The ca.n.a.l was only about eight feet deep. Although the water checked the speed of their fall, they plunged to its bottom almost instantly. Had it been man-made, and concreted, the legs of both of them must have been broken; but it was an old river-bed thick with the silt of ages. Yet this very fact which saved them from crippling injuries now threatened to bring about their deaths. Fedora was plunged in the mud up to her knees, and Nicholas well past his ankles.
Only one factor gave them any chance of surviving. As they had struck the water feet first and face to face, the breath had not been driven from their bodies. That saved them from instant suffocation and left Nicholas with enough strength to struggle.
For a moment the nightmare of an agonising death down there in the chill, pitch darkness was strong upon him. It seemed as if his feet were gripped in a rubber vice and that he would never be able to get them free. Panic seized him. He found his hands grasping Fedora's shoulders. Thrusting down upon them with all his strength, he arched his back and tore his feet out of the mud. But her arms were still locked round his neck so he could not push himself up to the surface.

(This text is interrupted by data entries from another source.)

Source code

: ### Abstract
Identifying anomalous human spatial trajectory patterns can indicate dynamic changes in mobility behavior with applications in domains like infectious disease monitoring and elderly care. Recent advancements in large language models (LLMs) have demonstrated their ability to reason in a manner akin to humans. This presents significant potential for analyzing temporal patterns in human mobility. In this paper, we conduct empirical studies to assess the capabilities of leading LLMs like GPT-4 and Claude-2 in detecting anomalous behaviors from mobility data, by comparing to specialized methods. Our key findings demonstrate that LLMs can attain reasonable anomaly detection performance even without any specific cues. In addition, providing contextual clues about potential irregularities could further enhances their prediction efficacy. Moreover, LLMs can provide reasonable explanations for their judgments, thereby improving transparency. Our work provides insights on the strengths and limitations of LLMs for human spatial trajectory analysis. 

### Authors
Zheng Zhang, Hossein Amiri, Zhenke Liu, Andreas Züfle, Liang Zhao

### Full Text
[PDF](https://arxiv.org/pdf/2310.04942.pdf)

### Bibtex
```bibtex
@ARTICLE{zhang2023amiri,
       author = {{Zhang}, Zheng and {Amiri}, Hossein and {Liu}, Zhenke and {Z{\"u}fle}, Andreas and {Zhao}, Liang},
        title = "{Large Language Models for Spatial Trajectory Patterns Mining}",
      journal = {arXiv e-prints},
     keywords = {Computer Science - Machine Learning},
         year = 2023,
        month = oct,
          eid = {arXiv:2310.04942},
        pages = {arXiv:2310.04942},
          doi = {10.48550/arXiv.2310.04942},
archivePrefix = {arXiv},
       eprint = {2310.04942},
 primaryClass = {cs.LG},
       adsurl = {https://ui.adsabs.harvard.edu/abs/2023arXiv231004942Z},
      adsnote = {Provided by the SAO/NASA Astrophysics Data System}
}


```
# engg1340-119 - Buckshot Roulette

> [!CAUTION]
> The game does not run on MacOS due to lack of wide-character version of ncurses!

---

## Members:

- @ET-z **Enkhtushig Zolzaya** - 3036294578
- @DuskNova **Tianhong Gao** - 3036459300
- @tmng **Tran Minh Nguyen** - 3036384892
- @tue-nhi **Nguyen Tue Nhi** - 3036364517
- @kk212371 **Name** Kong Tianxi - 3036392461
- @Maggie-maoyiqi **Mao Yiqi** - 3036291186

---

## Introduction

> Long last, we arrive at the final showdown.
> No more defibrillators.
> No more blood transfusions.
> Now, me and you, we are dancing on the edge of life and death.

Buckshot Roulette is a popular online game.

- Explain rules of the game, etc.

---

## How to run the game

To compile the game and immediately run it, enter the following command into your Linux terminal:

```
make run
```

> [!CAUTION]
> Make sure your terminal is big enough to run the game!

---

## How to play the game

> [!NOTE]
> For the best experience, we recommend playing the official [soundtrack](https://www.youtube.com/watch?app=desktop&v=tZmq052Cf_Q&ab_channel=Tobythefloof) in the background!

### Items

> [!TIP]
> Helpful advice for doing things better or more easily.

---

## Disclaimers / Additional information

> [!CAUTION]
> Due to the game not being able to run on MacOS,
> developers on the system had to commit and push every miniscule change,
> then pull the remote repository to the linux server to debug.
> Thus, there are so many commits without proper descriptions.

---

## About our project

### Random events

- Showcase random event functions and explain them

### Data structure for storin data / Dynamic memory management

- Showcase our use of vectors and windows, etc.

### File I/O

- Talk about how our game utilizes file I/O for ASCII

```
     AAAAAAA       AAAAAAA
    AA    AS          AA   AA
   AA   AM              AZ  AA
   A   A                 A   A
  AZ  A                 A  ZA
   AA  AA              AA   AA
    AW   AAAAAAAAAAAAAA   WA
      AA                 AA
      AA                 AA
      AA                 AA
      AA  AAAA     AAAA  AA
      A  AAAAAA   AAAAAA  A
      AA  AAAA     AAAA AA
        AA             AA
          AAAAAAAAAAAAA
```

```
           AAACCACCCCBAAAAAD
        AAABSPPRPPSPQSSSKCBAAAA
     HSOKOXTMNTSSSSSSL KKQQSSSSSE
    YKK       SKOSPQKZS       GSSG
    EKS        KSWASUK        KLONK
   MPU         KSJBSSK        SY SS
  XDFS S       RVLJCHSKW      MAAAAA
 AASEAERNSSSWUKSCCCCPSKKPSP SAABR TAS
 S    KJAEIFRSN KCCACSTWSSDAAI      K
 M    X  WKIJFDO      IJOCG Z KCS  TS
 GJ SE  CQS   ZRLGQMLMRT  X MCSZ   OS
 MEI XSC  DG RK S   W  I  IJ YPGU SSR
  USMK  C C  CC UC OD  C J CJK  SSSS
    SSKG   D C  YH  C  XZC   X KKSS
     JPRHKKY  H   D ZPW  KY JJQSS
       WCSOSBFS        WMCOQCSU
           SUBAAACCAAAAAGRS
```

It was then he felt her move. The shock of the cold water had brought her round, and she too had begun to struggle. Seizing her round the waist he strove to draw her upward, but she was too deeply imbedded for his efforts to raise her, even a few inches.
His lungs now seemed on the point of bursting. Stars and circles danced wildly in front of his closed eyes. Desperately he tried to think clearly and co-ordinate his movements so as not to waste his failing strength. But he could not. He gulped in a mouthful of evil-tasting water and it caused him excruciating pain as it gushed down his throat. Wildly now, he struck out in all directions. Then something hard but supple hit him on the head and slid down over his face.
Groping at it with both hands he found it was a rope. In his straining chest his heart leapt with new hope as he pulled a length of it towards him. By frantic fumbling he managed to thrust a bight of it under Fedora's right arm and round her back, so that he could clutch it firmly with his right hand; then with his left, he began to jerk violently on the vertical length that ran upwards to the surface, praying that whoever had thrown it would take his jerks for signals that he had secured himself to it.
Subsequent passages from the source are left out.